Performance Patches (0002, 0003)
Popcount via Zbb (0002)
The Zbb extension provides a hardware cpop (count population) instruction. Benchmarks show:
- GCC with Zbb: 4.17× faster (2288 MB/s vs 548 MB/s)
- Clang with Zbb: 4.02× faster (1795 MB/s vs 447 MB/s)
The patch follows the existing pattern used for ARM NEON popcount: compile-time detection of Zbb support to enable the code path, with runtime detection to actually use it. This is necessary because RISC-V binaries compiled with -march=rv64gc_zbb will SIGILL on CPUs without Zbb.

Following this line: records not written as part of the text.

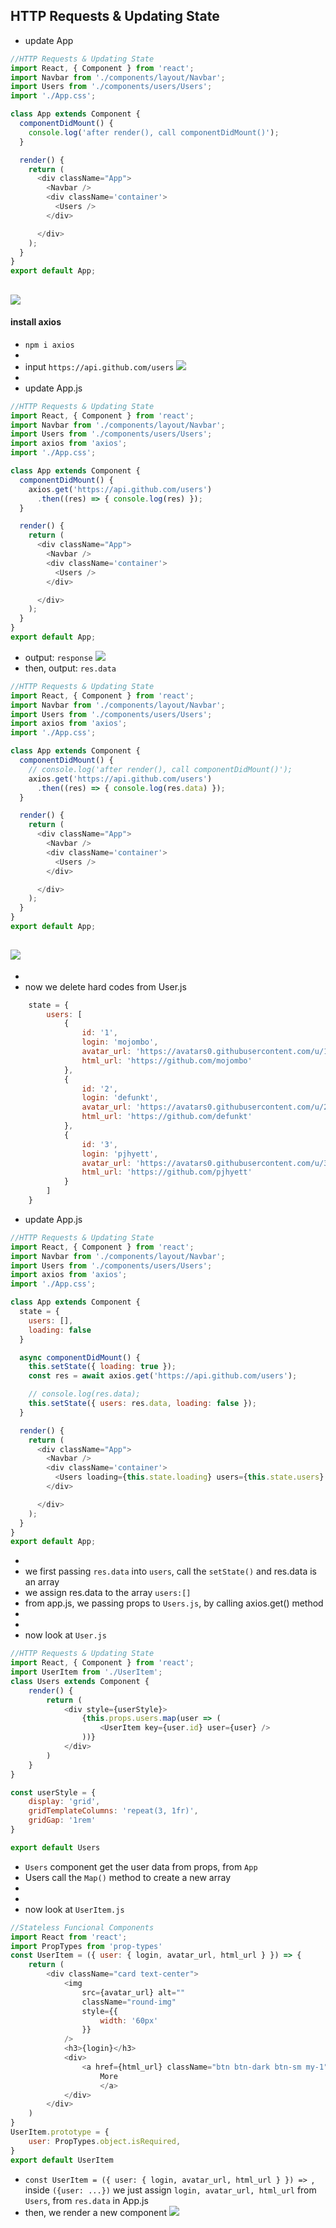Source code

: ## HTTP Requests & Updating State

- update App
```js
//HTTP Requests & Updating State
import React, { Component } from 'react';
import Navbar from './components/layout/Navbar';
import Users from './components/users/Users';
import './App.css';

class App extends Component {
  componentDidMount() {
    console.log('after render(), call componentDidMount()');
  }

  render() {
    return (
      <div className="App">
        <Navbar />
        <div className='container'>
          <Users />
        </div>

      </div>
    );
  }
}
export default App;
```
![](img/2020-01-19-09-22-58.png)
---


#### install axios
- `npm i axios`
-
- input `https://api.github.com/users`
![](img/2020-01-19-09-27-30.png)
-
- update App.js
```js
//HTTP Requests & Updating State
import React, { Component } from 'react';
import Navbar from './components/layout/Navbar';
import Users from './components/users/Users';
import axios from 'axios';
import './App.css';

class App extends Component {
  componentDidMount() {
    axios.get('https://api.github.com/users')
      .then((res) => { console.log(res) });
  }

  render() {
    return (
      <div className="App">
        <Navbar />
        <div className='container'>
          <Users />
        </div>

      </div>
    );
  }
}
export default App;
```
- output: `response`
![](img/2020-01-19-09-32-37.png)
- then, output: `res.data`
```js
//HTTP Requests & Updating State
import React, { Component } from 'react';
import Navbar from './components/layout/Navbar';
import Users from './components/users/Users';
import axios from 'axios';
import './App.css';

class App extends Component {
  componentDidMount() {
    // console.log('after render(), call componentDidMount()');
    axios.get('https://api.github.com/users')
      .then((res) => { console.log(res.data) });
  }

  render() {
    return (
      <div className="App">
        <Navbar />
        <div className='container'>
          <Users />
        </div>

      </div>
    );
  }
}
export default App;
```
![](img/2020-01-19-09-33-13.png)
---

-
- now we delete hard codes from User.js
```js
    state = {
        users: [
            {
                id: '1',
                login: 'mojombo',
                avatar_url: 'https://avatars0.githubusercontent.com/u/1?v=4',
                html_url: 'https://github.com/mojombo'
            },
            {
                id: '2',
                login: 'defunkt',
                avatar_url: 'https://avatars0.githubusercontent.com/u/2?v=4',
                html_url: 'https://github.com/defunkt'
            },
            {
                id: '3',
                login: 'pjhyett',
                avatar_url: 'https://avatars0.githubusercontent.com/u/3?v=4',
                html_url: 'https://github.com/pjhyett'
            }
        ]
    }
```
- update App.js
```js
//HTTP Requests & Updating State
import React, { Component } from 'react';
import Navbar from './components/layout/Navbar';
import Users from './components/users/Users';
import axios from 'axios';
import './App.css';

class App extends Component {
  state = {
    users: [],
    loading: false
  }

  async componentDidMount() {
    this.setState({ loading: true });
    const res = await axios.get('https://api.github.com/users');

    // console.log(res.data);
    this.setState({ users: res.data, loading: false });
  }

  render() {
    return (
      <div className="App">
        <Navbar />
        <div className='container'>
          <Users loading={this.state.loading} users={this.state.users} />
        </div>

      </div>
    );
  }
}
export default App;
```
-
- we first passing `res.data` into `users`, call the `setState()` and res.data is an array
- we assign res.data to the array `users:[]`
- from app.js, we passing props to `Users.js`, by calling axios.get() method
-
-
- now look at `User.js`
```js
//HTTP Requests & Updating State
import React, { Component } from 'react';
import UserItem from './UserItem';
class Users extends Component {
    render() {
        return (
            <div style={userStyle}>
                {this.props.users.map(user => (
                    <UserItem key={user.id} user={user} />
                ))}
            </div>
        )
    }
}

const userStyle = {
    display: 'grid',
    gridTemplateColumns: 'repeat(3, 1fr)',
    gridGap: '1rem'
}

export default Users
```
- `Users` component get the user data from props, from `App`
- Users call the `Map()` method to create a new array
-
-
- now look at `UserItem.js`
```js
//Stateless Funcional Components
import React from 'react';
import PropTypes from 'prop-types'
const UserItem = ({ user: { login, avatar_url, html_url } }) => {
    return (
        <div className="card text-center">
            <img
                src={avatar_url} alt=""
                className="round-img"
                style={{
                    width: '60px'
                }}
            />
            <h3>{login}</h3>
            <div>
                <a href={html_url} className="btn btn-dark btn-sm my-1">
                    More
                    </a>
            </div>
        </div>
    )
}
UserItem.prototype = {
    user: PropTypes.object.isRequired,
}
export default UserItem
```
- `const UserItem = ({ user: { login, avatar_url, html_url } }) => `, inside `({user: ...})` we just assign `login, avatar_url, html_url` from `Users`, from `res.data` in App.js
- then, we render a new component
![](img/2020-01-19-11-57-01.png)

The initial v1 patch naively added -march=rv64gc_zbb globally to CFLAGS without runtime dispatch — a fatal flaw immediately caught by Andres. v2 corrected this to match the ARM pattern.
CRC32C via Zbc (0003)
Adapted from the Google Abseil project's RISC-V CRC32C implementation, this uses the clmul (carry-less multiply) instruction from the Zbc extension to implement CRC32C in hardware:
- GCC with Zbc: 2004× faster (308,052 MB/s vs 154 MB/s)
- Clang with Zbc: 1807× faster (309,282 MB/s vs 171 MB/s)
The extraordinary speedup is because the software CRC32C fallback is byte-at-a-time table lookup, while clmul processes 64 bits per instruction and pipelines well. This is architecturally significant because CRC32C is used in WAL checksums and page verification — a 2000× improvement in CRC computation could meaningfully impact write-heavy workloads on RISC-V.
Key Design Tension: "Is the Juice Worth the Squeeze?"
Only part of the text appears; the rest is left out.